[Data for review Boundary: Start]

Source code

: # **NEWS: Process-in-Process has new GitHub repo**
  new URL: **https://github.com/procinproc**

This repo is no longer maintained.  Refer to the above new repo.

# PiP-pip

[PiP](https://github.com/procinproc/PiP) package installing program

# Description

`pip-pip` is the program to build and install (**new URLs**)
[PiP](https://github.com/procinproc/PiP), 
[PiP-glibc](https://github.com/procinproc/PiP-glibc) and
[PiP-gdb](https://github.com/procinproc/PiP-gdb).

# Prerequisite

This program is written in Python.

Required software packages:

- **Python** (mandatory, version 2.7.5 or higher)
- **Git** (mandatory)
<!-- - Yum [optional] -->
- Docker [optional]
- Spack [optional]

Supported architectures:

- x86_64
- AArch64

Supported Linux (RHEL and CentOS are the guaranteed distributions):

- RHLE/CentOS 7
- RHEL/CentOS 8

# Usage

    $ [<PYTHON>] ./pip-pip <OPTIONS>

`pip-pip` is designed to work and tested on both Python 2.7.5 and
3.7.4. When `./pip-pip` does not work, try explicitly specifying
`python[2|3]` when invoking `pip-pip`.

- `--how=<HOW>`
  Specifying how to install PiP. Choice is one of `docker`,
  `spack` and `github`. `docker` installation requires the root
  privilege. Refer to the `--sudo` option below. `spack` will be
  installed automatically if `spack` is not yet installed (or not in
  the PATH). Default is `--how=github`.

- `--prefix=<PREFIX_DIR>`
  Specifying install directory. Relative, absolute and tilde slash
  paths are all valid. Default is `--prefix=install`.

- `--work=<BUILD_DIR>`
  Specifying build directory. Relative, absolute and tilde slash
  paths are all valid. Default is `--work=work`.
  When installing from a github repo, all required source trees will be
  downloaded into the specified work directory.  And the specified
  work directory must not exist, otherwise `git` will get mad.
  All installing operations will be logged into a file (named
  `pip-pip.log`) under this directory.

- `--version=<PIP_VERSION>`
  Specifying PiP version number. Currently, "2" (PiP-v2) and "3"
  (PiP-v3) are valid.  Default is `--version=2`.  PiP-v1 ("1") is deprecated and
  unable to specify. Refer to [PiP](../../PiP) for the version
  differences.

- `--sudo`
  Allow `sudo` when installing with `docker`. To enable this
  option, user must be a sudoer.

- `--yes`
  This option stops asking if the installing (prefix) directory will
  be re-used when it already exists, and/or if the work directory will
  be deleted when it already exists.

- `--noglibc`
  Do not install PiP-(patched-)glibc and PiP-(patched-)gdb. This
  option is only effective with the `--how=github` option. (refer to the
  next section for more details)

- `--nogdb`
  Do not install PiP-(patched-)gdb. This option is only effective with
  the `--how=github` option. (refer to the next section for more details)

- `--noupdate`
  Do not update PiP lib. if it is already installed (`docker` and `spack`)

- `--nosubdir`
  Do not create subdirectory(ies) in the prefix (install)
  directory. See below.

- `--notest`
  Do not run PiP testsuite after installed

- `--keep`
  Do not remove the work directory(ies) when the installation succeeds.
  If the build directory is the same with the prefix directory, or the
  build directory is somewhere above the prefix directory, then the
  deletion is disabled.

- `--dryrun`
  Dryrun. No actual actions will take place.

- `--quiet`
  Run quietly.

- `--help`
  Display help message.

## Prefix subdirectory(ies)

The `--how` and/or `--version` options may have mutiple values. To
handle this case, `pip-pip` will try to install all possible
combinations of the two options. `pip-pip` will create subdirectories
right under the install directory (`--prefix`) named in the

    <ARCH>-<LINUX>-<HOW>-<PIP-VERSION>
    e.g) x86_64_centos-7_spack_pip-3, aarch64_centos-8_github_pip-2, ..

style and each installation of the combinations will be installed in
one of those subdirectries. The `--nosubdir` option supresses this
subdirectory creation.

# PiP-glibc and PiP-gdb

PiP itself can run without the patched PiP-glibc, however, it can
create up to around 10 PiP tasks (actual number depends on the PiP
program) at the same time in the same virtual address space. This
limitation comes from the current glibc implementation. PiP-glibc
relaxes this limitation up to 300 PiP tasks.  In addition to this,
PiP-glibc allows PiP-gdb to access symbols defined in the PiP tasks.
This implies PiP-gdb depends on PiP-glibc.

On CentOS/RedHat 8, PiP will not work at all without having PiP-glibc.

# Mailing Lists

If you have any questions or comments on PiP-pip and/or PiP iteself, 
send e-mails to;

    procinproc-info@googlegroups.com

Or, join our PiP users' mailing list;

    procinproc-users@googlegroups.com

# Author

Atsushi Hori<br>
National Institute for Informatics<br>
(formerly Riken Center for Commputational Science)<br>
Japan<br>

[Data for review Boundary: End]

* The task *
Every line in the data above that contains "subdirectory" needs to be copied.

* Exercise solution *
  Do not create subdirectory(ies) in the prefix (install)
## Prefix subdirectory(ies)
subdirectory creation.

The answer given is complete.